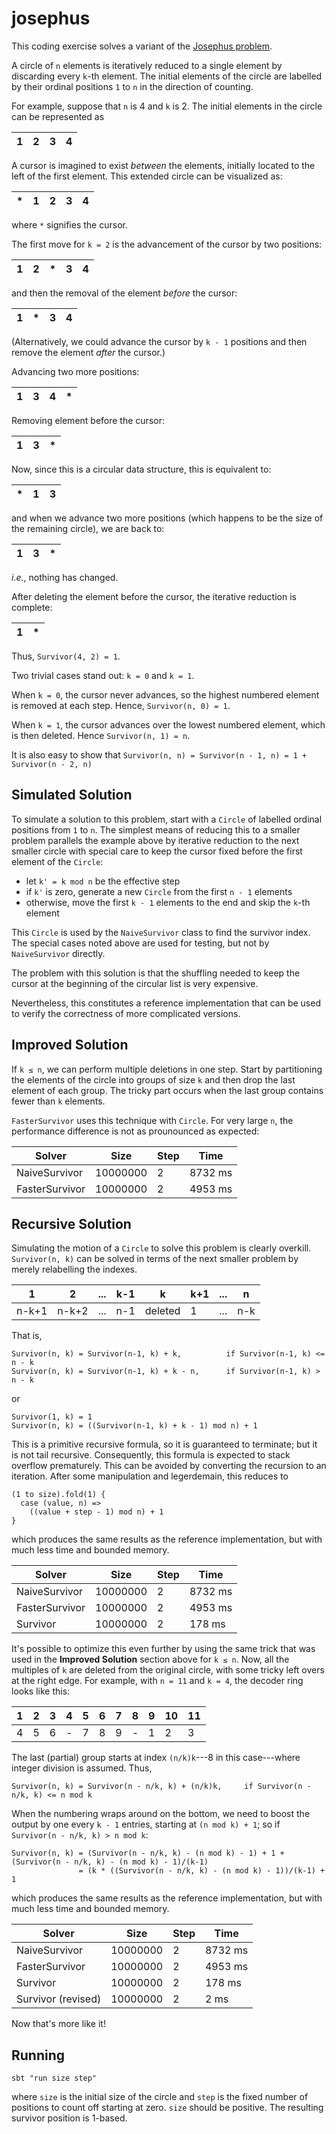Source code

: # josephus

This coding exercise solves a variant of the [Josephus problem](https://en.wikipedia.org/wiki/Josephus_problem).

A circle of `n` elements is iteratively reduced to a single element by discarding every `k`-th element.
The initial elements of the circle are labelled by their ordinal positions `1` to `n` in the direction of counting.

For example, suppose that `n` is 4 and `k` is 2. The initial elements in the circle can be represented as

| 1 | 2 | 3 | 4 |
|---|---|---|---|

A cursor is imagined to exist _between_ the elements, initially located to the left of the first element.
This extended circle can be visualized as:

| * | 1 | 2 | 3 | 4 |
|---|---|---|---|---|

where `*` signifies the cursor.

The first move for `k = 2` is the advancement of the cursor by two positions:

| 1 | 2 | * | 3 | 4 |
|---|---|---|---|---|

and then the removal of the element _before_ the cursor:

| 1 | * | 3 | 4 |
|---|---|---|---|

(Alternatively, we could advance the cursor by `k - 1` positions and then remove the element _after_ the cursor.)

Advancing two more positions:

| 1 | 3 | 4 | * |
|---|---|---|---|

Removing element before the cursor:

| 1 | 3 | * |
|---|---|---|

Now, since this is a circular data structure, this is equivalent to:

| * | 1 | 3 |
|---|---|---|

and when we advance two more positions (which happens to be the size of the remaining circle), we are back to:

| 1 | 3 | * |
|---|---|---|

_i.e._, nothing has changed.

After deleting the element before the cursor, the iterative reduction is complete:

| 1 | * |
|---|---|

Thus, `Survivor(4, 2) = 1`.

Two trivial cases stand out: `k = 0` and `k = 1`.

When `k = 0`, the cursor never advances, so the highest numbered element is removed at each step.
Hence, `Survivor(n, 0) = 1`.

When `k = 1`, the cursor advances over the lowest numbered element, which is then deleted.
Hence  `Survivor(n, 1) = n`.

It is also easy to show that `Survivor(n, n) = Survivor(n - 1, n) = 1 + Survivor(n - 2, n)`

## Simulated Solution

To simulate a solution to this problem, start with a `Circle` of labelled ordinal positions from `1` to `n`.
The simplest means of reducing this to a smaller problem parallels the example above by iterative reduction to the next
smaller circle with special care to keep the cursor fixed before the first element of the `Circle`:

 * let `k' = k mod n` be the effective step
 * if `k'` is zero, generate a new `Circle` from the first `n - 1` elements
 * otherwise, move the first `k - 1` elements to the end and skip the `k`-th element

This `Circle` is used by the `NaiveSurvivor` class to find the survivor index.
The special cases noted above are used for testing, but not by `NaiveSurvivor` directly.

The problem with this solution is that the shuffling needed to keep the cursor at the beginning of the circular list
is very expensive.

Nevertheless, this constitutes a reference implementation that can be used to verify the correctness of more complicated versions.

## Improved Solution

If `k ≤ n`, we can perform multiple deletions in one step.
Start by partitioning the elements of the circle into groups of size `k` and then drop the last element of each group.
The tricky part occurs when the last group contains fewer than `k` elements.

`FasterSurvivor` uses this technique with `Circle`.
For very large `n`, the performance difference is not as prounounced as expected:

| Solver         | Size     | Step | Time    |
|----------------|----------|------|---------|
| NaiveSurvivor  | 10000000 | 2    | 8732 ms |
| FasterSurvivor | 10000000 | 2    | 4953 ms |

## Recursive Solution

Simulating the motion of a `Circle` to solve this problem is clearly overkill.
`Survivor(n, k)` can be solved in terms of the next smaller problem by merely relabelling the indexes.

| 1     | 2     | ... | k-1 | k       | k+1 | ... | n   |
|-------|-------|-----|-----|---------|-----|-----|-----|
| n-k+1 | n-k+2 | ... | n-1 | deleted |  1  | ... | n-k |

That is,

    Survivor(n, k) = Survivor(n-1, k) + k,          if Survivor(n-1, k) <= n - k
    Survivor(n, k) = Survivor(n-1, k) + k - n,      if Survivor(n-1, k) > n - k

or

    Survivor(1, k) = 1
    Survivor(n, k) = ((Survivor(n-1, k) + k - 1) mod n) + 1

This is a primitive recursive formula, so it is guaranteed to terminate; but it is not tail recursive.
Consequently, this formula is expected to stack overflow prematurely.
This can be avoided by converting the recursion to an iteration.
After some manipulation and legerdemain, this reduces to

    (1 to size).fold(1) {
      case (value, n) =>
        ((value + step - 1) mod n) + 1
    }

which produces the same results as the reference implementation, but with much less time and bounded memory.

| Solver         | Size     | Step | Time    |
|----------------|----------|------|---------|
| NaiveSurvivor  | 10000000 | 2    | 8732 ms |
| FasterSurvivor | 10000000 | 2    | 4953 ms |
| Survivor       | 10000000 | 2    |  178 ms |

It's possible to optimize this even further by using the same trick that was used in the **Improved Solution** section above
for `k ≤ n`.
Now, all the multiples of `k` are deleted from the original circle, with some tricky left overs at the right edge.
For example, with `n = 11` and `k = 4`, the decoder ring looks like this:

| 1 | 2 | 3 | 4 | 5 | 6 | 7 | 8 | 9 | 10 | 11 |
|---|---|---|---|---|---|---|---|---|----|----|
| 4 | 5 | 6 | - | 7 | 8 | 9 | - | 1 |  2 |  3 |

The last (partial) group starts at index `(n/k)k`---8 in this case---where integer division is assumed.
Thus,

    Survivor(n, k) = Survivor(n - n/k, k) + (n/k)k,     if Survivor(n - n/k, k) <= n mod k

When the numbering wraps around on the bottom, we need to boost the output by one every `k - 1` entries, starting at `(n mod k) + 1`;
so if `Survivor(n - n/k, k) > n mod k`:

    Survivor(n, k) = (Survivor(n - n/k, k) - (n mod k) - 1) + 1 + (Survivor(n - n/k, k) - (n mod k) - 1)/(k-1)
                   = (k * ((Survivor(n - n/k, k) - (n mod k) - 1))/(k-1) + 1

which produces the same results as the reference implementation, but with much less time and bounded memory.

| Solver             | Size     | Step | Time    |
|--------------------|----------|------|---------|
| NaiveSurvivor      | 10000000 | 2    | 8732 ms |
| FasterSurvivor     | 10000000 | 2    | 4953 ms |
| Survivor           | 10000000 | 2    |  178 ms |
| Survivor (revised) | 10000000 | 2    |    2 ms |

Now that's more like it!

## Running

    sbt "run size step"

where `size` is the initial size of the circle and `step` is the fixed number of positions to count off starting at zero.
`size` should be positive.
The resulting survivor position is 1-based.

- - - - - - -

What needs to be done
Spot the lines above that mention "reduction" and copy them.

Task answer
After deleting the element before the cursor, the iterative reduction is complete:
The simplest means of reducing this to a smaller problem parallels the example above by iterative reduction to the next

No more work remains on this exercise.